In California, the law is clear: there is no such thing as common law marriage. No matter how long a couple has lived together, shared finances, raised children, or built a life side by side, the legal protections that married couples enjoy do not apply unless a marriage license was obtained. This fact often comes as a shock after a partner dies—and it can lead to devastating consequences.

One exception is the law concerning domestic partnerships.  Fortunately, the law now provides, with just a few exceptions, that any two adults who are unmarried may file a Declaration of Domestic Partnership with the California Secretary of State.  Once approved, the couple’s domestic partnership status will grant them substantially the same rights as a married couple under California law.

Still, despite the relative ease of becoming domestic partners under the current law, couples still frequently fail to take those actions, for various reasons, before one of them dies.

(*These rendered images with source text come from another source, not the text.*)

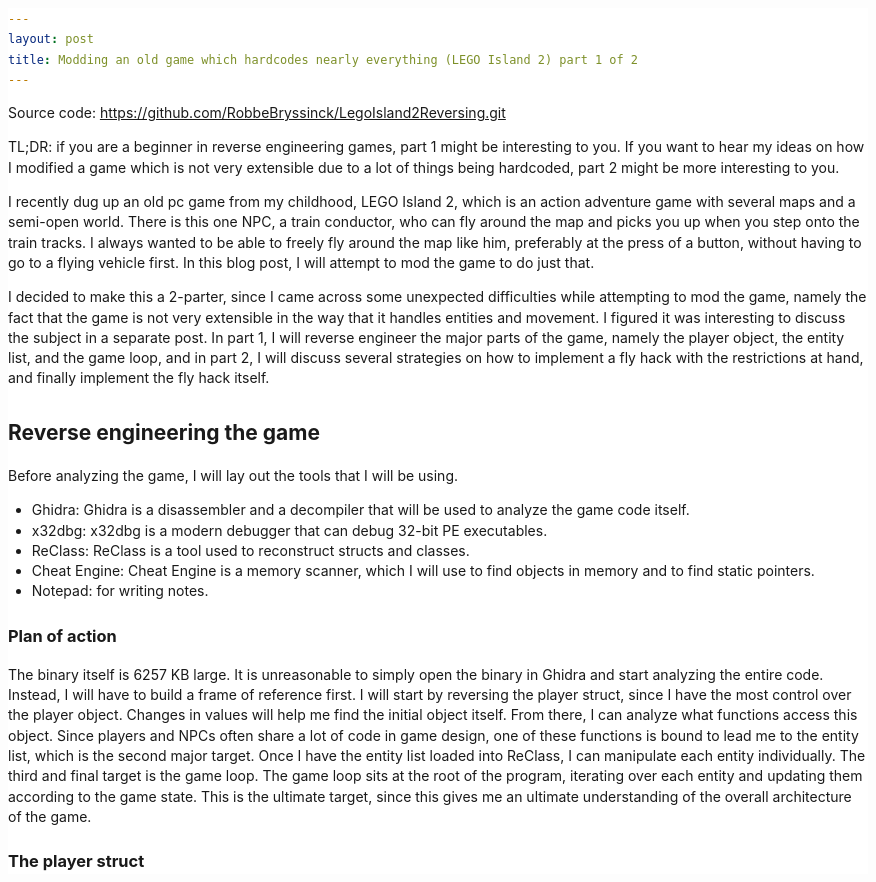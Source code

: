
 ```yaml
---
layout: post
title: Modding an old game which hardcodes nearly everything (LEGO Island 2) part 1 of 2
---
```


Source code: https://github.com/RobbeBryssinck/LegoIsland2Reversing.git

TL;DR: if you are a beginner in reverse engineering games, part 1 might be interesting to you. If you want to hear my ideas on how I modified a game which is not very extensible due to a lot of things being hardcoded, part 2 might be more interesting to you.

I recently dug up an old pc game from my childhood, LEGO Island 2, which is an action adventure game with several maps and a semi-open world. There is this one NPC, a train conductor, who can fly around the map and picks you up when you step onto the train tracks. I always wanted to be able to freely fly around the map like him, preferably at the press of a button, without having to go to a flying vehicle first. In this blog post, I will attempt to mod the game to do just that.

I decided to make this a 2-parter, since I came across some unexpected difficulties while attempting to mod the game, namely the fact that the game is not very extensible in the way that it handles entities and movement. I figured it was interesting to discuss the subject in a separate post. In part 1, I will reverse engineer the major parts of the game, namely the player object, the entity list, and the game loop, and in part 2, I will discuss several strategies on how to implement a fly hack with the restrictions at hand, and finally implement the fly hack itself.

## Reverse engineering the game

Before analyzing the game, I will lay out the tools that I will be using.

- Ghidra: Ghidra is a disassembler and a decompiler that will be used to analyze the game code itself.
- x32dbg: x32dbg is a modern debugger that can debug 32-bit PE executables.
- ReClass: ReClass is a tool used to reconstruct structs and classes.
- Cheat Engine: Cheat Engine is a memory scanner, which I will use to find objects in memory and to find static pointers.
- Notepad: for writing notes.

### Plan of action

The binary itself is 6257 KB large. It is unreasonable to simply open the binary in Ghidra and start analyzing the entire code. Instead, I will have to build a frame of reference first. I will start by reversing the player struct, since I have the most control over the player object. Changes in values will help me find the initial object itself. From there, I can analyze what functions access this object. Since players and NPCs often share a lot of code in game design, one of these functions is bound to lead me to the entity list, which is the second major target. Once I have the entity list loaded into ReClass, I can manipulate each entity individually. The third and final target is the game loop. The game loop sits at the root of the program, iterating over each entity and updating them according to the game state. This is the ultimate target, since this gives me an ultimate understanding of the overall architecture of the game.

### The player struct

At Trust Law Partners, we frequently hear from surviving partners who are stunned to learn they have no automatic inheritance rights after the death of a loved one. Unless their name was on the title to assets, or unless the deceased left a valid will or trust naming them as a beneficiary, the survivor can be left with nothing.

But all hope is not lost. In California, certain legal remedies may be available for surviving unmarried partners. One of the most powerful is known as a “Marvin claim.”

We explain what Marvin claims are, how they work, and what other options unmarried partners may have to recover property or enforce promises after the death of their loved one.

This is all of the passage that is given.